[Start of Attachment]
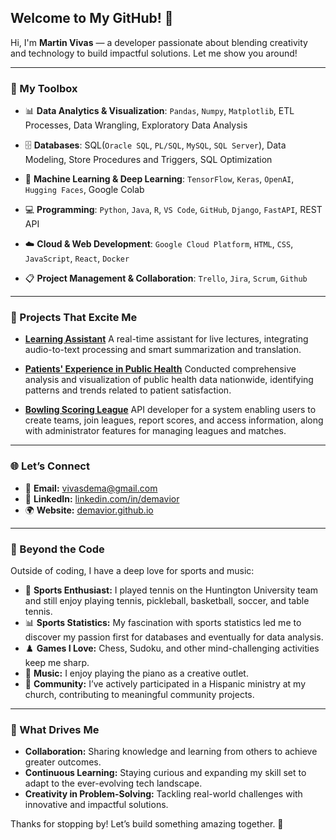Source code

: ## Welcome to My GitHub! 🌟

Hi, I'm **Martin Vivas** — a developer passionate about blending creativity and technology to build impactful solutions. Let me show you around!

---

### 🧰 My Toolbox

- 📊 **Data Analytics & Visualization**: `Pandas`, `Numpy`, `Matplotlib`, ETL Processes, Data Wrangling, Exploratory Data Analysis

- 🗄️ **Databases**: SQL(`Oracle SQL`, `PL/SQL`, `MySQL`, `SQL Server`), Data Modeling, Store Procedures and Triggers, SQL Optimization

- 🤖 **Machine Learning & Deep Learning**: `TensorFlow`, `Keras`, `OpenAI`, `Hugging Faces`, Google Colab

- 💻 **Programming**: `Python`, `Java`, `R`, `VS Code`, `GitHub`, `Django`, `FastAPI`, REST API

- ☁️ **Cloud & Web Development**: `Google Cloud Platform`, `HTML`, `CSS`, `JavaScript`, `React`, `Docker`

- 📋 **Project Management & Collaboration**: `Trello`, `Jira`, `Scrum`, `Github`


---

### 🌟 Projects That Excite Me

- **[Learning Assistant](https://github.com/demavior/Learning-Assistant-for-Diverse-Learning-Needs)**
   A real-time assistant for live lectures, integrating audio-to-text processing and smart summarization and translation.

- **[Patients' Experience in Public Health](https://github.com/demavior/PublicHealthExperience)**
   Conducted comprehensive analysis and visualization of public health data nationwide, identifying patterns and trends related to patient satisfaction.

- **[Bowling Scoring League](https://github.com/demavior/BowlingLeagueScoringAPI)**
   API developer for a system enabling users to create teams, join leagues, report scores, and access information, along with administrator features for managing leagues and matches.

---

### 🌐 Let’s Connect

- 📧 **Email:** [vivasdema@gmail.com](mailto:vivasdema@gmail.com)
- 💼 **LinkedIn:** [linkedin.com/in/demavior](https://www.linkedin.com/in/demavior)
- 🌍 **Website:** [demavior.github.io](https://demavior.github.io)

---

### 🎾 Beyond the Code

Outside of coding, I have a deep love for sports and music:

- 🎾 **Sports Enthusiast:** I played tennis on the Huntington University team and still enjoy playing tennis, pickleball, basketball, soccer, and table tennis.
- 📊 **Sports Statistics:** My fascination with sports statistics led me to discover my passion first for databases and eventually for data analysis.
- ♟️ **Games I Love:** Chess, Sudoku, and other mind-challenging activities keep me sharp.
- 🎹 **Music:** I enjoy playing the piano as a creative outlet.
- 🤝 **Community:** I’ve actively participated in a Hispanic ministry at my church, contributing to meaningful community projects.

---

### 🚀 What Drives Me

- **Collaboration:** Sharing knowledge and learning from others to achieve greater outcomes.
- **Continuous Learning:** Staying curious and expanding my skill set to adapt to the ever-evolving tech landscape.
- **Creativity in Problem-Solving:** Tackling real-world challenges with innovative and impactful solutions.


Thanks for stopping by! Let’s build something amazing together. 🚀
[End of Attachment]
◆ Problem
Reproduce, with no other lines, the one containing "- 🌍 **Website:**" and all lines after it through the end of the data above.

◆ Worked solution
- 🌍 **Website:** [demavior.github.io](https://demavior.github.io)

---

### 🎾 Beyond the Code

Outside of coding, I have a deep love for sports and music:

- 🎾 **Sports Enthusiast:** I played tennis on the Huntington University team and still enjoy playing tennis, pickleball, basketball, soccer, and table tennis.
- 📊 **Sports Statistics:** My fascination with sports statistics led me to discover my passion first for databases and eventually for data analysis.
- ♟️ **Games I Love:** Chess, Sudoku, and other mind-challenging activities keep me sharp.
- 🎹 **Music:** I enjoy playing the piano as a creative outlet.
- 🤝 **Community:** I’ve actively participated in a Hispanic ministry at my church, contributing to meaningful community projects.

---

### 🚀 What Drives Me

- **Collaboration:** Sharing knowledge and learning from others to achieve greater outcomes.
- **Continuous Learning:** Staying curious and expanding my skill set to adapt to the ever-evolving tech landscape.
- **Creativity in Problem-Solving:** Tackling real-world challenges with innovative and impactful solutions.


Thanks for stopping by! Let’s build something amazing together. 🚀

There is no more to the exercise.